During the last four years or so, I've been both catching up on my manga backlog, and taking an effort to find newer titles to try, and--ideally--follow long-term. When available, I sample three volumes of a new discovery before deciding whether to buy more of it. (And that's why half of my [admittedly small] front hall is amassing a growing stack of boxes full of manga I read and/or sampled, and decided not to keep and/or continue with.)
If the star rating of this volume didn't give it away for you already, this is a series that didn't quite work for me.
I'd say that alt-history is a hard sell for me, but I'm thoroughly enjoying Ooku, which is exactly that. Both this and Ooku have a good amount of violence and grim events. So it isn't those elements in themselves that are making this story a tough one for me to enjoy.
I kind of hate war stories--or, at best, tolerate war scenes in stories where I appreciate the characters--and this is all war, all the time. The "one size fits all" medieval Europe-like setting doesn't particularly help its cause, either, but I've read enough isekai and villainess stories, with their incredibly generic settings, that that doesn't bother me all that much any more...

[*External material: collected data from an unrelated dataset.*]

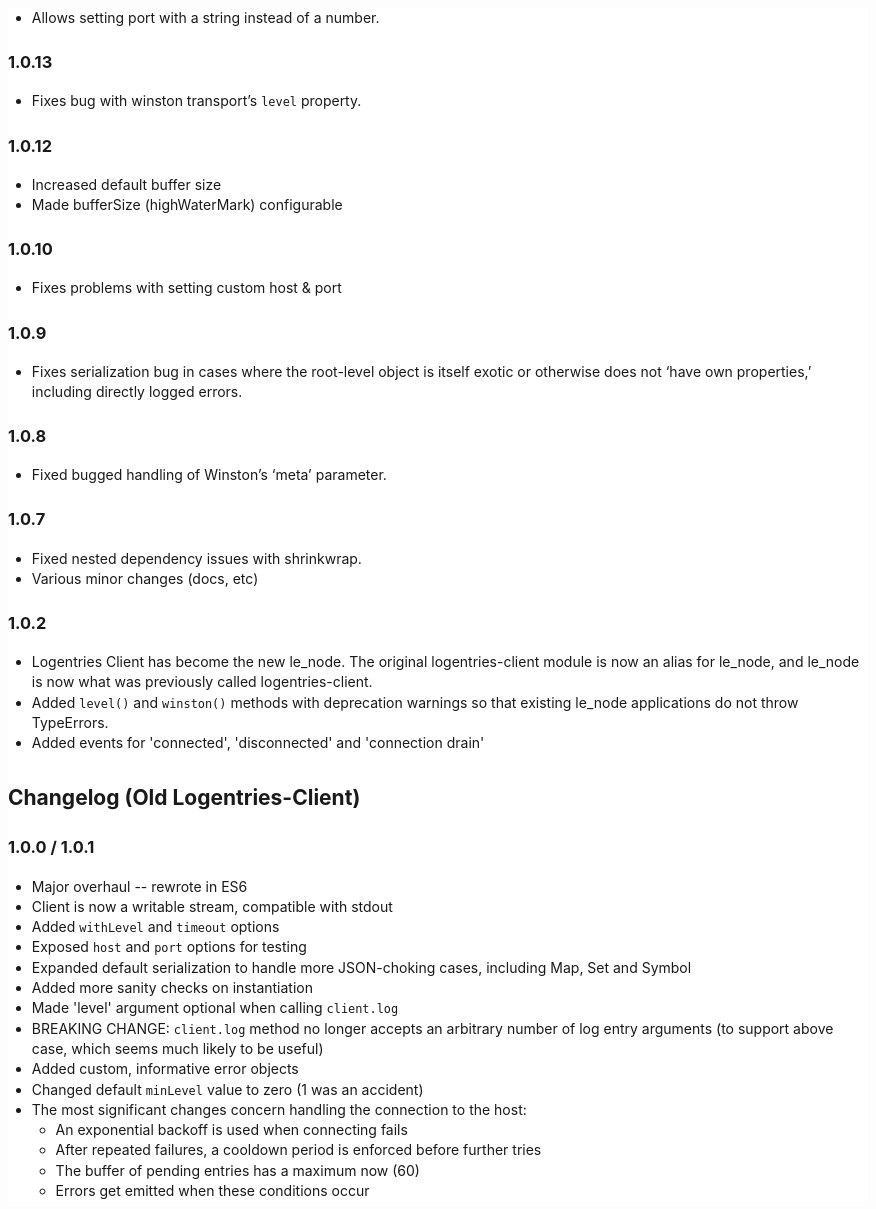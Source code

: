  - Allows setting port with a string instead of a number.

### 1.0.13
 
 - Fixes bug with winston transport’s `level` property.

### 1.0.12

 - Increased default buffer size
 - Made bufferSize (highWaterMark) configurable

### 1.0.10

 - Fixes problems with setting custom host & port

### 1.0.9

 - Fixes serialization bug in cases where the root-level object is itself
   exotic or otherwise does not ‘have own properties,’ including directly logged
   errors.

### 1.0.8

 - Fixed bugged handling of Winston’s ‘meta’ parameter.

### 1.0.7

 - Fixed nested dependency issues with shrinkwrap.
 - Various minor changes (docs, etc)

### 1.0.2

 - Logentries Client has become the new le_node. The original logentries-client
   module is now an alias for le\_node, and le\_node is now what was previously
   called logentries-client.
 - Added `level()` and `winston()` methods with deprecation warnings so that
   existing le_node applications do not throw TypeErrors.
 - Added events for 'connected', 'disconnected' and 'connection drain'

## Changelog (Old Logentries-Client)

### 1.0.0 / 1.0.1

 - Major overhaul -- rewrote in ES6
 - Client is now a writable stream, compatible with stdout
 - Added `withLevel` and `timeout` options
 - Exposed `host` and `port` options for testing
 - Expanded default serialization to handle more JSON-choking cases, including
   Map, Set and Symbol
 - Added more sanity checks on instantiation
 - Made 'level' argument optional when calling `client.log`
 - BREAKING CHANGE: `client.log` method no longer accepts an arbitrary number of
   log entry arguments (to support above case, which seems much likely to be
   useful)
 - Added custom, informative error objects
 - Changed default `minLevel` value to zero (1 was an accident)
 - The most significant changes concern handling the connection to the host:
   - An exponential backoff is used when connecting fails
   - After repeated failures, a cooldown period is enforced before further tries
   - The buffer of pending entries has a maximum now (60)
   - Errors get emitted when these conditions occur
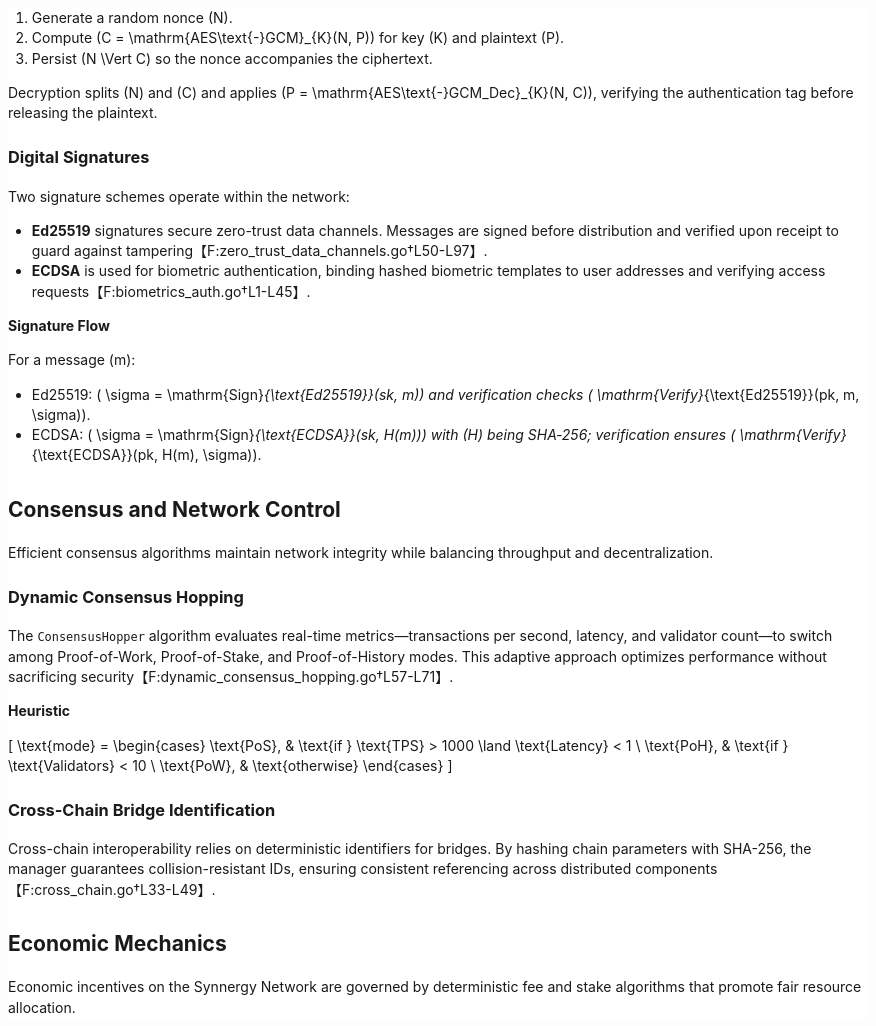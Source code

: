 1. Generate a random nonce \(N\).
2. Compute \(C = \mathrm{AES\text{-}GCM}_{K}(N, P)\) for key \(K\) and plaintext \(P\).
3. Persist \(N \Vert C\) so the nonce accompanies the ciphertext.

Decryption splits \(N\) and \(C\) and applies \(P = \mathrm{AES\text{-}GCM\_Dec}_{K}(N, C)\), verifying the authentication tag before releasing the plaintext.

### Digital Signatures
Two signature schemes operate within the network:
- **Ed25519** signatures secure zero-trust data channels. Messages are signed before distribution and verified upon receipt to guard against tampering【F:zero_trust_data_channels.go†L50-L97】.
- **ECDSA** is used for biometric authentication, binding hashed biometric templates to user addresses and verifying access requests【F:biometrics_auth.go†L1-L45】.

**Signature Flow**

For a message \(m\):

- Ed25519: \( \sigma = \mathrm{Sign}_{\text{Ed25519}}(sk, m)\) and verification checks \( \mathrm{Verify}_{\text{Ed25519}}(pk, m, \sigma)\).
- ECDSA: \( \sigma = \mathrm{Sign}_{\text{ECDSA}}(sk, H(m))\) with \(H\) being SHA‑256; verification ensures \( \mathrm{Verify}_{\text{ECDSA}}(pk, H(m), \sigma)\).

## Consensus and Network Control
Efficient consensus algorithms maintain network integrity while balancing throughput and decentralization.

### Dynamic Consensus Hopping
The `ConsensusHopper` algorithm evaluates real-time metrics—transactions per second, latency, and validator count—to switch among Proof-of-Work, Proof-of-Stake, and Proof-of-History modes. This adaptive approach optimizes performance without sacrificing security【F:dynamic_consensus_hopping.go†L57-L71】.

**Heuristic**

\[
\text{mode} =
\begin{cases}
 \text{PoS}, & \text{if } \text{TPS} > 1000 \land \text{Latency} < 1 \\
 \text{PoH}, & \text{if } \text{Validators} < 10 \\
 \text{PoW}, & \text{otherwise}
\end{cases}
\]

### Cross-Chain Bridge Identification
Cross-chain interoperability relies on deterministic identifiers for bridges. By hashing chain parameters with SHA-256, the manager guarantees collision-resistant IDs, ensuring consistent referencing across distributed components【F:cross_chain.go†L33-L49】.

## Economic Mechanics
Economic incentives on the Synnergy Network are governed by deterministic fee and stake algorithms that promote fair resource allocation.

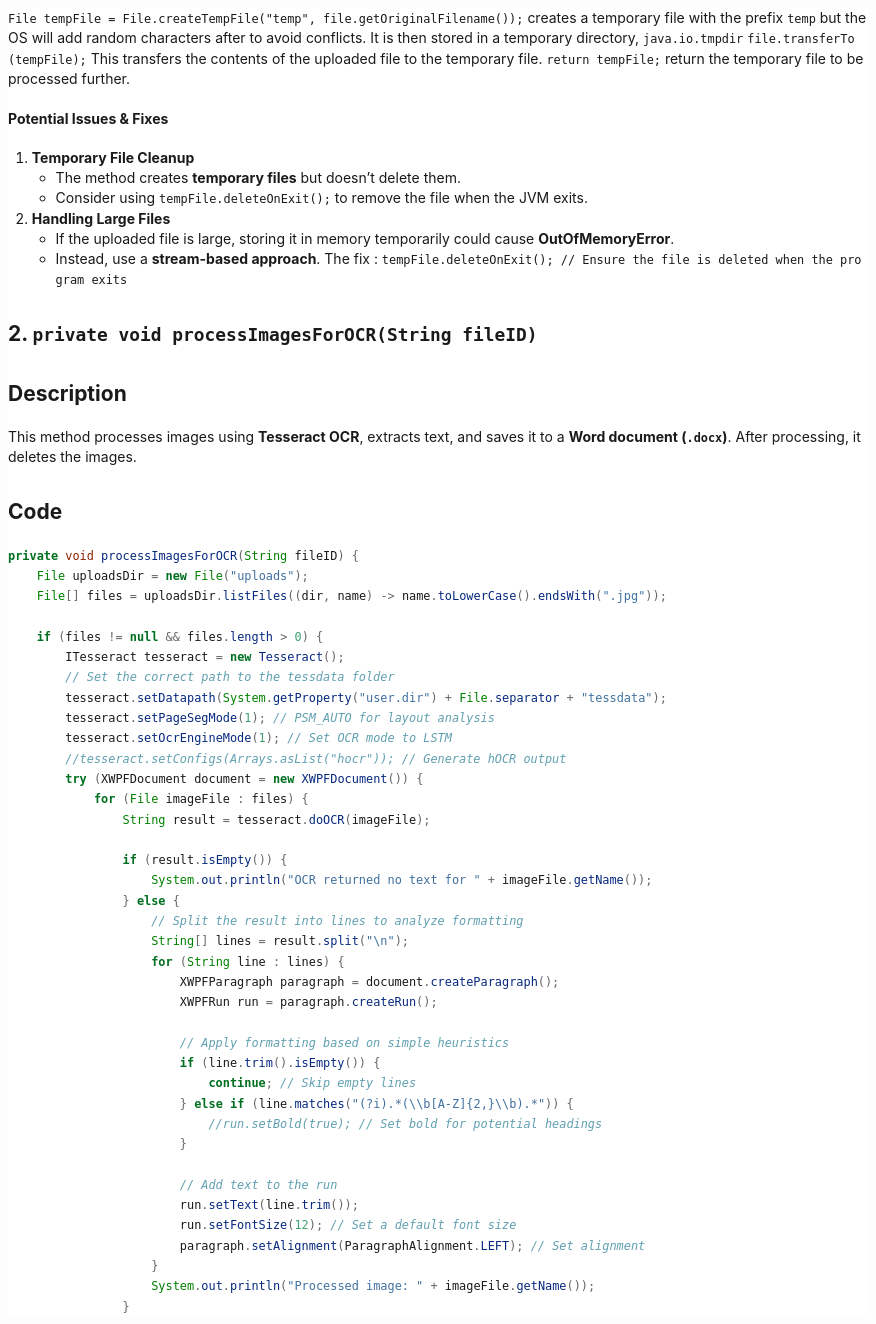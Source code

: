 `File tempFile = File.createTempFile("temp", file.getOriginalFilename());`  creates a temporary file with the prefix `temp` but the OS will add random characters after to avoid conflicts. It is then stored in a temporary directory, `java.io.tmpdir`
`file.transferTo(tempFile);` This transfers the contents of the uploaded file to the temporary file.
`return tempFile;` return the temporary file to be processed further.
#### Potential Issues & Fixes

1. **Temporary File Cleanup**
    - The method creates **temporary files** but doesn’t delete them.
    - Consider using `tempFile.deleteOnExit();` to remove the file when the JVM exits.
2. **Handling Large Files**
    - If the uploaded file is large, storing it in memory temporarily could cause **OutOfMemoryError**.
    - Instead, use a **stream-based approach**.
The fix : `tempFile.deleteOnExit(); // Ensure the file is deleted when the program exits`

## 2. `private void processImagesForOCR(String fileID)`
## Description
This method processes images using **Tesseract OCR**, extracts text, and saves it to a **Word document (`.docx`)**. After processing, it deletes the images.

## Code
```java
private void processImagesForOCR(String fileID) {  
    File uploadsDir = new File("uploads");  
    File[] files = uploadsDir.listFiles((dir, name) -> name.toLowerCase().endsWith(".jpg"));  
  
    if (files != null && files.length > 0) {  
        ITesseract tesseract = new Tesseract();  
        // Set the correct path to the tessdata folder  
        tesseract.setDatapath(System.getProperty("user.dir") + File.separator + "tessdata");  
        tesseract.setPageSegMode(1); // PSM_AUTO for layout analysis  
        tesseract.setOcrEngineMode(1); // Set OCR mode to LSTM  
        //tesseract.setConfigs(Arrays.asList("hocr")); // Generate hOCR output  
        try (XWPFDocument document = new XWPFDocument()) {  
            for (File imageFile : files) {  
                String result = tesseract.doOCR(imageFile);  
  
                if (result.isEmpty()) {  
                    System.out.println("OCR returned no text for " + imageFile.getName());  
                } else {  
                    // Split the result into lines to analyze formatting  
                    String[] lines = result.split("\n");  
                    for (String line : lines) {  
                        XWPFParagraph paragraph = document.createParagraph();  
                        XWPFRun run = paragraph.createRun();  
  
                        // Apply formatting based on simple heuristics  
                        if (line.trim().isEmpty()) {  
                            continue; // Skip empty lines  
                        } else if (line.matches("(?i).*(\\b[A-Z]{2,}\\b).*")) {  
                            //run.setBold(true); // Set bold for potential headings  
                        }  
  
                        // Add text to the run  
                        run.setText(line.trim());  
                        run.setFontSize(12); // Set a default font size  
                        paragraph.setAlignment(ParagraphAlignment.LEFT); // Set alignment  
                    }  
                    System.out.println("Processed image: " + imageFile.getName());  
                }  
```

The art's fairly good, if somewhat lacking in distinctive flair, and there are some awesome full-page set pieces. Julius and Aleks are character types that would normally be a heady dose of catnip for me, but here... not really. Maybe it's because, very early on, the story established that death and betrayal are always just around the corner, making me unsure of any given character's longevity, and therefore reluctant to grow attached to them. Or maybe there's something lacking in the storytelling that makes me unable to feel the characters' bonds with each other strongly enough.
Well, who knows. I can spend some more time trying to figure out why I'm indifferent to this title, or I can acknowledge that not every single one is going to sink its claws in me, and press on to the dozens of others that are waiting for my attention. I sampled this series based on a complimentary YouTube review by someone whose tastes match mine fairly closely, and I can easily see this appealing to readers with a taste for stories about strength in adversity.